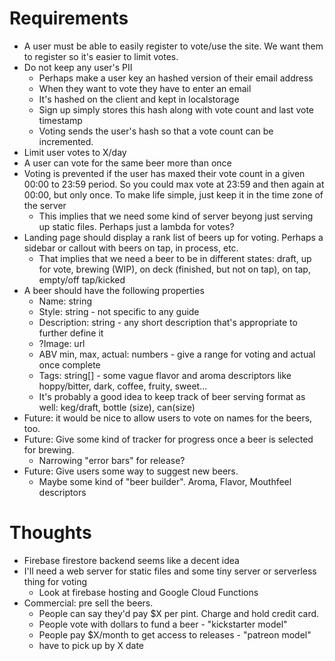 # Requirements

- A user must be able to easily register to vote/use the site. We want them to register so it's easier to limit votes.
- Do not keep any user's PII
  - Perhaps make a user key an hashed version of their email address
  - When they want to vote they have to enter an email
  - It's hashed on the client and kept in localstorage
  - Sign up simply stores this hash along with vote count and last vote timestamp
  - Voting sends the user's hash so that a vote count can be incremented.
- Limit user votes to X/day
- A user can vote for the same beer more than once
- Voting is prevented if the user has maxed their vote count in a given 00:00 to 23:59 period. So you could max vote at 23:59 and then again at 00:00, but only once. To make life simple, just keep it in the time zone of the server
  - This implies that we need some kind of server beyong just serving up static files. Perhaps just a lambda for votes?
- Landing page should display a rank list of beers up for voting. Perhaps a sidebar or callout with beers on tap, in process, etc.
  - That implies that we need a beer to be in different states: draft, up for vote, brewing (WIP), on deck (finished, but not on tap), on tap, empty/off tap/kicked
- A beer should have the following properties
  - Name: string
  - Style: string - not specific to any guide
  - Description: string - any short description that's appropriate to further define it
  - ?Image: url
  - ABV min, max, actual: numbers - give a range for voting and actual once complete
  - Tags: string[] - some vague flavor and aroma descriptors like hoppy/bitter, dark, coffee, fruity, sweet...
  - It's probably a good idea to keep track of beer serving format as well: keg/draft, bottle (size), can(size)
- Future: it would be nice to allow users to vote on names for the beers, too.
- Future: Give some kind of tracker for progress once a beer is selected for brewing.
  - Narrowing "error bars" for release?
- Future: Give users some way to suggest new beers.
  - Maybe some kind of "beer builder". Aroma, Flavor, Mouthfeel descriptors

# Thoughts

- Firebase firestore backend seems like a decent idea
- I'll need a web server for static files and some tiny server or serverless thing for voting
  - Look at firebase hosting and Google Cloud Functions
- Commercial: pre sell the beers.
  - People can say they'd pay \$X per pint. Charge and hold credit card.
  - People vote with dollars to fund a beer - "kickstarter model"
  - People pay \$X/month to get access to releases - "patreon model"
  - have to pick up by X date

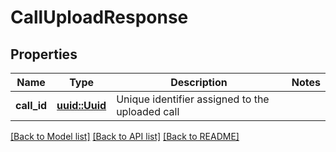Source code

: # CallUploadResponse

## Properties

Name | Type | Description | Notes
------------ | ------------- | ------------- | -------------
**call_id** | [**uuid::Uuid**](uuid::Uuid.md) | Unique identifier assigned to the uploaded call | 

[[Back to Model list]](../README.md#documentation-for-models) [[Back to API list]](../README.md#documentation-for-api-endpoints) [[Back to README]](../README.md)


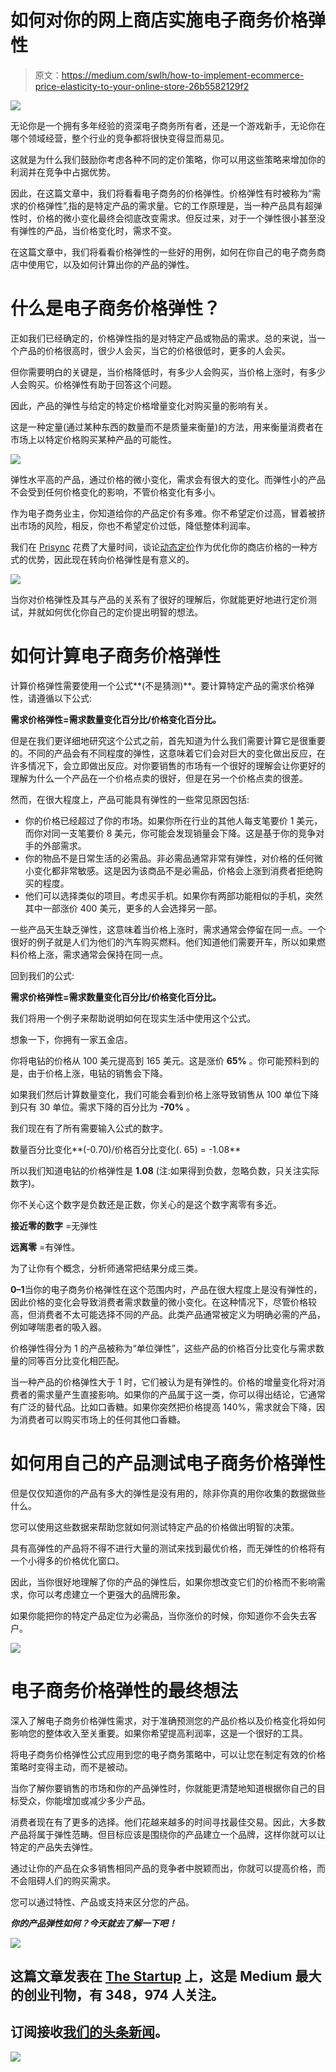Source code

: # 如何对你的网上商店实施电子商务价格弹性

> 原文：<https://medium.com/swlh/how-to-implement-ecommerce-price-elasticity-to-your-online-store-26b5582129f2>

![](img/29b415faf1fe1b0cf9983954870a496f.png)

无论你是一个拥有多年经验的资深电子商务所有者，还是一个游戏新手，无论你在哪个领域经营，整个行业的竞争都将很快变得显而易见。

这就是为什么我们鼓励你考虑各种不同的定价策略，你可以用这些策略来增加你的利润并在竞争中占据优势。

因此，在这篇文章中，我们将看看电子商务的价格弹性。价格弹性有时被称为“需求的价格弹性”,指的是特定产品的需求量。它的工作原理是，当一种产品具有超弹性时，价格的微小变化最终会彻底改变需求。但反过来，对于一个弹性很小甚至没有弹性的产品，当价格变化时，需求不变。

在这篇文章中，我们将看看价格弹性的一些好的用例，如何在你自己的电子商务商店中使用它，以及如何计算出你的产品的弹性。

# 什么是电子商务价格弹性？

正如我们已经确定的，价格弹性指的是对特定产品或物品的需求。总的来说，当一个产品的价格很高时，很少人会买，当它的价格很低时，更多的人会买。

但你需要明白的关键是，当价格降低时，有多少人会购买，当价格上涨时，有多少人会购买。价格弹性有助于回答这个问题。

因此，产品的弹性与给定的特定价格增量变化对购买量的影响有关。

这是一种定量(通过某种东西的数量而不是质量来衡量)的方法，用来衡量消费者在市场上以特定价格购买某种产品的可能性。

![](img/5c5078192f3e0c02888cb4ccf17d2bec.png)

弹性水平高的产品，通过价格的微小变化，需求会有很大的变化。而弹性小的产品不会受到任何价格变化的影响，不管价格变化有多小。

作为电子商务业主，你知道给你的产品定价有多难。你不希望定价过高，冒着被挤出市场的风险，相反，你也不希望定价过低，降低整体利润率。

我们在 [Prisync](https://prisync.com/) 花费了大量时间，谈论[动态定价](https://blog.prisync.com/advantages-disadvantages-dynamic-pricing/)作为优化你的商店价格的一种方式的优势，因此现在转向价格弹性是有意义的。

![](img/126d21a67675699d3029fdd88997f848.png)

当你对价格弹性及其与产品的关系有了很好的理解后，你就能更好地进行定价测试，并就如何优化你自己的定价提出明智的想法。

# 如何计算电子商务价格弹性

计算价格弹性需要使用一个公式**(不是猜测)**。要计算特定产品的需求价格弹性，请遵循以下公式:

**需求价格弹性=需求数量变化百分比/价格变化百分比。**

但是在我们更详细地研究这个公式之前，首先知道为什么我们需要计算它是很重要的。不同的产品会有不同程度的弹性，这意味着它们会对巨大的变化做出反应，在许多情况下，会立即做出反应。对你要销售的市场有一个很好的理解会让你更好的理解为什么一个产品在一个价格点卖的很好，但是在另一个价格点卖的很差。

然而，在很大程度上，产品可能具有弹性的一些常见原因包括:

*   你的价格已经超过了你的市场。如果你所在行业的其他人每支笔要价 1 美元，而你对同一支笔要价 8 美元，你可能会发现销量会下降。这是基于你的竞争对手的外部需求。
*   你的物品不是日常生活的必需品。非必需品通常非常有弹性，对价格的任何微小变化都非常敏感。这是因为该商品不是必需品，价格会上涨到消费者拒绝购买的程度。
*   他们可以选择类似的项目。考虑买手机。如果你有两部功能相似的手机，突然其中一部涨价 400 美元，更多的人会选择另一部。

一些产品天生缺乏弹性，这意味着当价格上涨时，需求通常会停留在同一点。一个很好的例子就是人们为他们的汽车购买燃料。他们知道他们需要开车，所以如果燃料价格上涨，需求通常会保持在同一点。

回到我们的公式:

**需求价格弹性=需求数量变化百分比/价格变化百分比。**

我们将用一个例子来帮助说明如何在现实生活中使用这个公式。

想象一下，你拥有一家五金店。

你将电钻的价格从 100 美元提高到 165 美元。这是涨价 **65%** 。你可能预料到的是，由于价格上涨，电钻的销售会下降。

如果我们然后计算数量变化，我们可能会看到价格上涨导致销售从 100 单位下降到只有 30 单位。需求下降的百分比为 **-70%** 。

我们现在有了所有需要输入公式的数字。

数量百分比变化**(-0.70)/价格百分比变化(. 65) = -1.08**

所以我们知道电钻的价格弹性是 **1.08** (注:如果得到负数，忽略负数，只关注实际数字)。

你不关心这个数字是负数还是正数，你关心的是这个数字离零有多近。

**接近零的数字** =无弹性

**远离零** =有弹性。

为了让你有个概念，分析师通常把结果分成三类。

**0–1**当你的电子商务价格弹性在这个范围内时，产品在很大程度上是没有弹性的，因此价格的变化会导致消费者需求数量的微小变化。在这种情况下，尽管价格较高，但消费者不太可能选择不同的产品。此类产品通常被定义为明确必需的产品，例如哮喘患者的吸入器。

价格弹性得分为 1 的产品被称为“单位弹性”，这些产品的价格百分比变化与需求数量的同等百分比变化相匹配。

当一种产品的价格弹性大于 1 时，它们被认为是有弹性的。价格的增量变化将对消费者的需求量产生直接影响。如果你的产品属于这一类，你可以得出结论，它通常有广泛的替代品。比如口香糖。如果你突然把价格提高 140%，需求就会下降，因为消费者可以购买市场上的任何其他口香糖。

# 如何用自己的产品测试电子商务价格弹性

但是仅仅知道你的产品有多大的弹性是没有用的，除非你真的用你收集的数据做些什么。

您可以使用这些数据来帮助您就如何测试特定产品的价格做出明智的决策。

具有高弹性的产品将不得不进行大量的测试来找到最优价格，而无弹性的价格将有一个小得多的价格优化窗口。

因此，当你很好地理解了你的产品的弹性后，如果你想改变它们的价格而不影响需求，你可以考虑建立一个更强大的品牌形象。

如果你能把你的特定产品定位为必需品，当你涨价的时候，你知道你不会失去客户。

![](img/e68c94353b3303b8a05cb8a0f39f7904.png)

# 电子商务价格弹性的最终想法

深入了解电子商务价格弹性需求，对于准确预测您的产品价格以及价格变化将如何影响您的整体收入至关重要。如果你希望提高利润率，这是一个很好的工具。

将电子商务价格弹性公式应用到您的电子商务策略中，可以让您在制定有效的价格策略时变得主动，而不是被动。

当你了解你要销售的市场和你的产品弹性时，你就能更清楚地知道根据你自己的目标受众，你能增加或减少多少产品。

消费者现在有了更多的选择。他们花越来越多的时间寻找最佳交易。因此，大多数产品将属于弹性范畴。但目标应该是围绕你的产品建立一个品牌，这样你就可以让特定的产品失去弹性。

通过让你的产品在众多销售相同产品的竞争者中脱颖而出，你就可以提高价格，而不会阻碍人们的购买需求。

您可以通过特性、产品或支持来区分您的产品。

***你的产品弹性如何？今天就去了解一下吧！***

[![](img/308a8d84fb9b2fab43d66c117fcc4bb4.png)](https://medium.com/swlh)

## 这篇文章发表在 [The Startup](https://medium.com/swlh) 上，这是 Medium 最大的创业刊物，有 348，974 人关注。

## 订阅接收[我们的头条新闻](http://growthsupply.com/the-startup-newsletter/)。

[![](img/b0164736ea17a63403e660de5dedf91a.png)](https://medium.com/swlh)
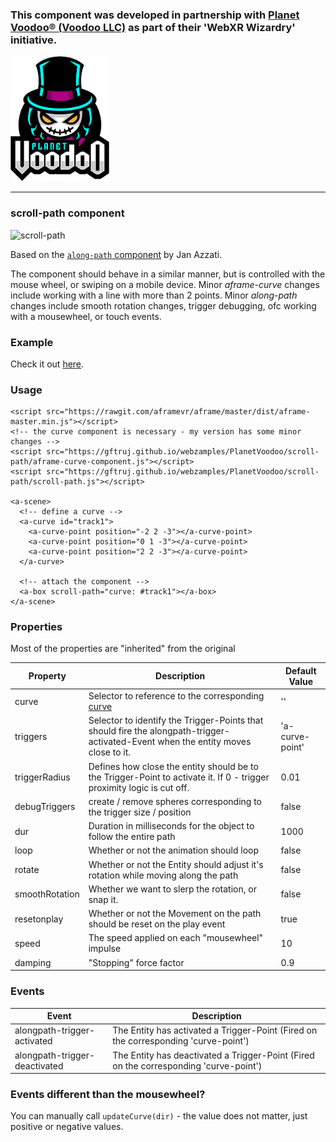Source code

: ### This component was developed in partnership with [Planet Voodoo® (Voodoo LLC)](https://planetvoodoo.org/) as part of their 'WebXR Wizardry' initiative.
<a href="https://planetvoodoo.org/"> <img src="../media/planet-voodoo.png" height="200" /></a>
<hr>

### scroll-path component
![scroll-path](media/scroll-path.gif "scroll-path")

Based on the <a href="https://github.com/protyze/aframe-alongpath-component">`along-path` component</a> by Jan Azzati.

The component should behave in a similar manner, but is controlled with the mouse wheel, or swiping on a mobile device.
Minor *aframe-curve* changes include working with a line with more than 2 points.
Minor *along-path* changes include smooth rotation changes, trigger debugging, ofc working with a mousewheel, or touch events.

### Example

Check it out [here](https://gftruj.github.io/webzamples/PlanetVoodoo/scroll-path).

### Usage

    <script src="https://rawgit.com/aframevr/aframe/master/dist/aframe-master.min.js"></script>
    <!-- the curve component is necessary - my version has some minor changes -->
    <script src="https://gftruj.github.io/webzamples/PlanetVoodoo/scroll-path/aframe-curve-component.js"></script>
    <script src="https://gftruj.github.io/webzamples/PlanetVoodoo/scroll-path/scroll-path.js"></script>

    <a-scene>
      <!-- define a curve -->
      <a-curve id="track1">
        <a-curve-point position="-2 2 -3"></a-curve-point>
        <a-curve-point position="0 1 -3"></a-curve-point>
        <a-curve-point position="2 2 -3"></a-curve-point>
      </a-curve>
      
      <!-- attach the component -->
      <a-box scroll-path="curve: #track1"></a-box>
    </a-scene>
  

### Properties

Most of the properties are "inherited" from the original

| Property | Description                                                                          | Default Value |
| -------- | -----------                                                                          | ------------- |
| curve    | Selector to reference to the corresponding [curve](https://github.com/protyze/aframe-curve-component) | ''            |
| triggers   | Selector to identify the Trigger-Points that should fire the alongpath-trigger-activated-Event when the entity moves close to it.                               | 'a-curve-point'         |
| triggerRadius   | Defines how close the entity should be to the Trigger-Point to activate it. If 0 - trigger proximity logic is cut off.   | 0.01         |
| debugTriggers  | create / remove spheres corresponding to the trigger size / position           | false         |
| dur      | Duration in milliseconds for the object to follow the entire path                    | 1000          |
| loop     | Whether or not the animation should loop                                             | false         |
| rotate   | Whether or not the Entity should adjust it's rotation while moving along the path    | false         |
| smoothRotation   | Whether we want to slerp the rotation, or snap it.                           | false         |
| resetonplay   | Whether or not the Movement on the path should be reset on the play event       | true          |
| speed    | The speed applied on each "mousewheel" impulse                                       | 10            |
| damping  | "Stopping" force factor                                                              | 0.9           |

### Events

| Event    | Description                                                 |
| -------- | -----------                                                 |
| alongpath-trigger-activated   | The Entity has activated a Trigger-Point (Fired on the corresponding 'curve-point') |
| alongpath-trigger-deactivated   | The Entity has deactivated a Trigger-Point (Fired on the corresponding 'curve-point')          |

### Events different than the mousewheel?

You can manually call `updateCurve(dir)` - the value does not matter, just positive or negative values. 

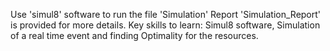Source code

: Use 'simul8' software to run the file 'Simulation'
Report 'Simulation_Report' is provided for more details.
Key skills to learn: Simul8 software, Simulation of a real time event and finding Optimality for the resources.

# # # #

▶ [Goal of the exercise]: Could you retype exactly the lines above, starting at the line that contains "Minor *aframe-curve* changes" and ending at the line that contains "<!-- attach the component -->", and nothing more?

▶ [Expected answer]:
Minor *aframe-curve* changes include working with a line with more than 2 points.
Minor *along-path* changes include smooth rotation changes, trigger debugging, ofc working with a mousewheel, or touch events.

### Example

Check it out [here](https://gftruj.github.io/webzamples/PlanetVoodoo/scroll-path).

### Usage

    <script src="https://rawgit.com/aframevr/aframe/master/dist/aframe-master.min.js"></script>
    <!-- the curve component is necessary - my version has some minor changes -->
    <script src="https://gftruj.github.io/webzamples/PlanetVoodoo/scroll-path/aframe-curve-component.js"></script>
    <script src="https://gftruj.github.io/webzamples/PlanetVoodoo/scroll-path/scroll-path.js"></script>

    <a-scene>
      <!-- define a curve -->
      <a-curve id="track1">
        <a-curve-point position="-2 2 -3"></a-curve-point>
        <a-curve-point position="0 1 -3"></a-curve-point>
        <a-curve-point position="2 2 -3"></a-curve-point>
      </a-curve>
      
      <!-- attach the component -->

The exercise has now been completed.